In this article, I propose a radical manner of contemplating legal regulation of working relationships when such work is socially valuable and is performed through socio-ecological relationship rather than private economic relationship. There is an increasing recognition in labor law scholarship that the traditional legal categories of employee/independent contractor do not sufficiently cover a variety of relationships through which economically productive work is performed. However, the majority of recent proposals on expanding the scope of labor law suggest an incremental approach to expanding legal categories. Barring a few exceptions almost all of these proposals are concerned with expanding the categories of private economic exchanges beyond labor law’s traditional dichotomy. While these are important advances made towards future conceptualization of labor law, they do not go far enough in recognizing human works that are valuable for human-nature harmony and planetary balance. Drawing on the lessons of inherent linkage between human activity and non-human nature, emerging from the scientific idea of the Anthropocene, the article notes that human work should not only be legally conceptualized in its private market-relevance, but it should also be recognized in its public/species significance. In the backdrop of respective justifications of private and public approaches to the preservation of nature, the article criticizes solely market exchange-based idea of private labor law and notes its limitations from a human activity-non-human nature relationship. Consequently, this article calls for legal imagination of work in its socio-ecological significance.

“Exploring an Experience-centric Entitlement Approach for Non-Standard Workers”, in Isabelle Daugareilh and Maryse Badel eds., La Sécurité Sociale: 70 ans d’age, une idée neuve (Paris: Dalloz, 2018)

In this essay, reflecting on empirical evidence from India, I argue that law and policy need to accept embodied experiences of informal workers at work as the informational basis for conceptualising such workers’ justified claims. Informal workers’ justified claims – because of their heterogeneous sui generis experiences – may not always neatly fit the legally safeguarded human rights standards. The claims that go beyond the human rights standards need to be legally institutionalised if informal workers’ aspirations are to be promoted. Taking cognizance of non-human rights claims does not mean that the human rights discourse is irrelevant for informal workers. Under certain circumstances human rights standards are useful for informal workers. However, workers’ human rights standards, which were developed in the backdrop of the industrial mass production, are generally not appropriately suited to take account of the diverse and unique needs and concerns of informal workers.
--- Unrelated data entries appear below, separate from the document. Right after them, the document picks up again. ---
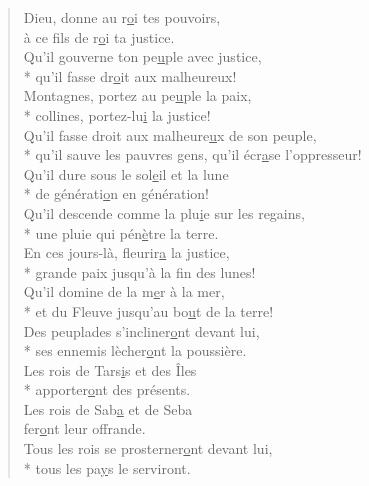 
\begin{verse}
Dieu, donne au r\underline{o}i tes pouvoirs, \\
à ce fils de r\underline{o}i ta justice. \\
Qu’il gouverne ton pe\underline{u}ple avec justice, \\*
qu’il fasse dr\underline{o}it aux malheureux! \\

Montagnes, portez au pe\underline{u}ple la paix, \\*
collines, portez-lu\underline{i} la justice! \\
Qu’il fasse droit aux malheure\underline{u}x de son peuple, \\*
qu’il sauve les pauvres gens, qu’il écr\underline{a}se l’oppresseur! \\

Qu’il dure sous le sol\underline{e}il et la lune \\*
de générati\underline{o}n en génération! \\
Qu’il descende comme la plu\underline{i}e sur les regains, \\*
une pluie qui pén\underline{è}tre la terre. \\

En ces jours-là, fleurir\underline{a} la justice, \\*
grande paix jusqu’à la f\underline{i}n des lunes! \\
Qu’il domine de la m\underline{e}r à la mer, \\*
et du Fleuve jusqu’au bo\underline{u}t de la terre! \\

Des peuplades s’incliner\underline{o}nt devant lui, \\*
ses ennemis lècher\underline{o}nt la poussière. \\
Les rois de Tars\underline{i}s et des Îles \\*
apporter\underline{o}nt des présents. \\

Les rois de Sab\underline{a} et de Seba \\
fer\underline{o}nt leur offrande. \\
Tous les rois se prosterner\underline{o}nt devant lui, \\*
tous les pa\underline{y}s le serviront. \\


\end{verse}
Accordingly, I propose an experience-centred human rights-plus approach to promoting aspirations of informal workers.

“Transition from Informality to Formality & Rights of Domestic Workers in India”, in Upasana Mahanta and Indranath Gupta eds., Recognition of the Rights of Domestic Workers in India: Challenges and the Way Forward (New Delhi: Springer, 2018)

In this essay, by emphasizing situated experiences of domestic workers in India, I would argue that the ILO initiative of formalizing informal activities is a misdirected policy initiative that fails to grasp the real problem in the informal domain, which is the gap between workers’ situated aspirations and the abstract nature of legal rights. Rather than addressing this distance, the ILO Recommendation No. 204 and Convention No. 189 end up reinforcing this gap when these instruments limit their scope only to paid domestic workers and exclude broader social dialogue outside the tripartite structure. By engaging epistemological underpinnings of Institutional Ethnography, I will argue that in adhering to the industrial employment framework of labour rights, the ILO is not sensitive enough to the experiences of domestic workers.